Those were pretty cool.
Or Jojo Jacobi’s Winterclash Kizer frame, with the small snowflakes, I miss that shit! I hope I can get something like this. I have been wearing a lot of black lately, so don’t expect a super colourful skate from me.
It’s weird that you should mention bolts because I have been seeing some stuff about Chinatown Hardware Company and I couldn’t help but notice they make VHS-style videos and plan to make bolts, which is exactly what Bronze do in skateboarding. The skeptic in me kind of thinks, “Come on, that is the most obvious example of a blading company biting skateboarding!”

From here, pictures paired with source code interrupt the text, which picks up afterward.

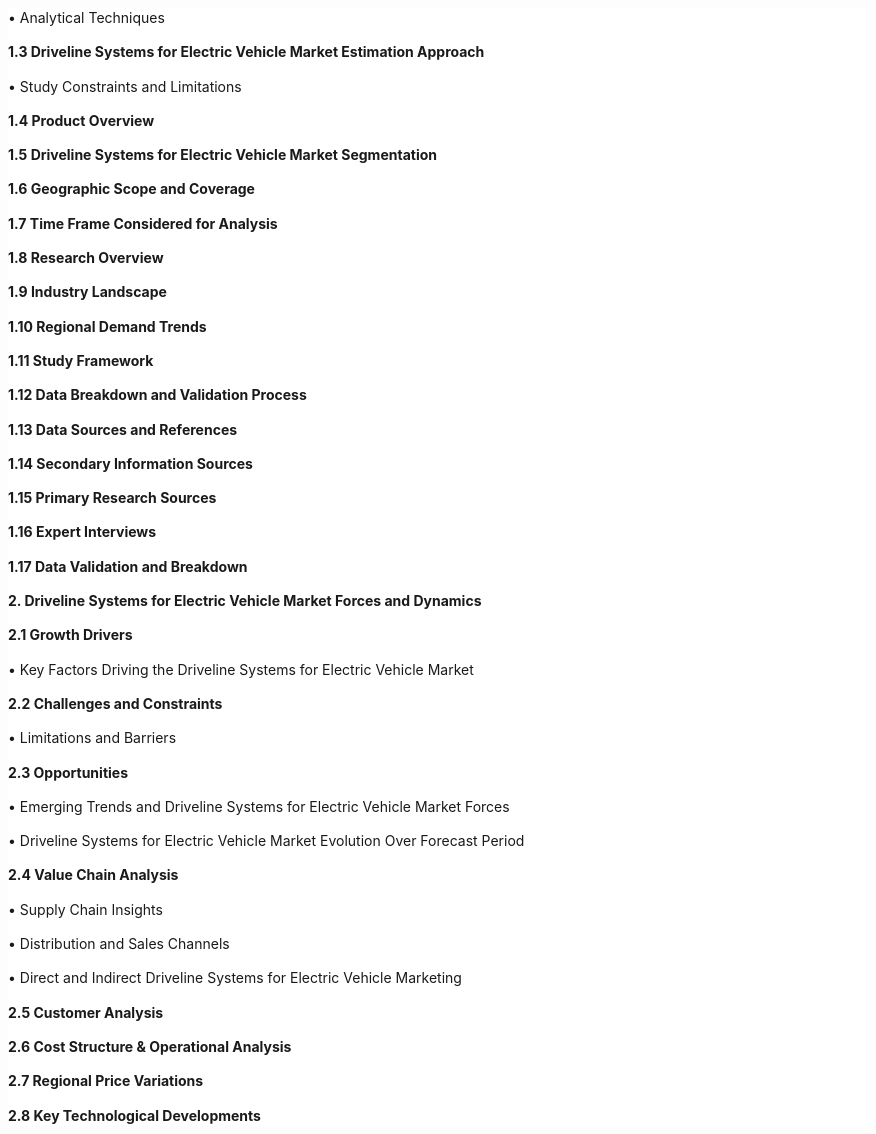 • Analytical Techniques

<strong>1.3 Driveline Systems for Electric Vehicle Market Estimation Approach</strong>

• Study Constraints and Limitations

<strong>1.4 Product Overview</strong>

<strong>1.5 Driveline Systems for Electric Vehicle Market Segmentation</strong>

<strong>1.6 Geographic Scope and Coverage</strong>

<strong>1.7 Time Frame Considered for Analysis</strong>

<strong>1.8 Research Overview</strong>

<strong>1.9 Industry Landscape</strong>

<strong>1.10 Regional Demand Trends</strong>

<strong>1.11 Study Framework</strong>

<strong>1.12 Data Breakdown and Validation Process</strong>

<strong>1.13 Data Sources and References</strong>

<strong>1.14 Secondary Information Sources</strong>

<strong>1.15 Primary Research Sources</strong>

<strong>1.16 Expert Interviews</strong>

<strong>1.17 Data Validation and Breakdown</strong>

<strong>2. Driveline Systems for Electric Vehicle Market Forces and Dynamics</strong>

<strong>2.1 Growth Drivers</strong>

• Key Factors Driving the Driveline Systems for Electric Vehicle Market

<strong>2.2 Challenges and Constraints</strong>

• Limitations and Barriers

<strong>2.3 Opportunities</strong>

• Emerging Trends and Driveline Systems for Electric Vehicle Market Forces

• Driveline Systems for Electric Vehicle Market Evolution Over Forecast Period

<strong>2.4 Value Chain Analysis</strong>

• Supply Chain Insights

• Distribution and Sales Channels

• Direct and Indirect Driveline Systems for Electric Vehicle Marketing

<strong>2.5 Customer Analysis</strong>

<strong>2.6 Cost Structure & Operational Analysis</strong>

<strong>2.7 Regional Price Variations</strong>

<strong>2.8 Key Technological Developments</strong>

Dude, I was hoping you would say that! (Laughs) It’s so funny because they are trying to advertise themselves as being so different and so original. They want to get back to the old Mindgame idea and, on the one hand, they are right. All the classic companies did it; they didn’t sell the greatest product but they gave you the greatest image, the greatest pro skaters and logos. I know what you mean. I was impressed when I read about them but it is quite funny.
When I heard about Chinatown Hardware, I was thinking, “Who the hell would buy bolts? There’s nothing wrong with the stock ones you get, mine hardly ever break and I don’t care what they look like.” But if you would then surely there are other people out there who would buy custom bolts as well!
I think so.
So they could potentially have a market to tap into.
I think it could work. It’s like Gawds selling small gadgets, or older companies, with cool logos on them. Money clips, cool shit that isn’t even rollerblading related. When I was younger and ordering something from a big skate shop, I would buy stupid, senseless shit to get the total up to 100 or whatever. I would order wheels, frames and some small shit to reach that amount. If Chinatown is making small gadgets, it might work. I think they even plan on making UFS bolts, the bolts you can’t see at all! Can you imagine it? Oh, my God, you are laughing your ass off.
(Laughs) Seriously? How else do you expect me to respond?! You can go to a hardware store and buy them in a variation of colours for less than a pound!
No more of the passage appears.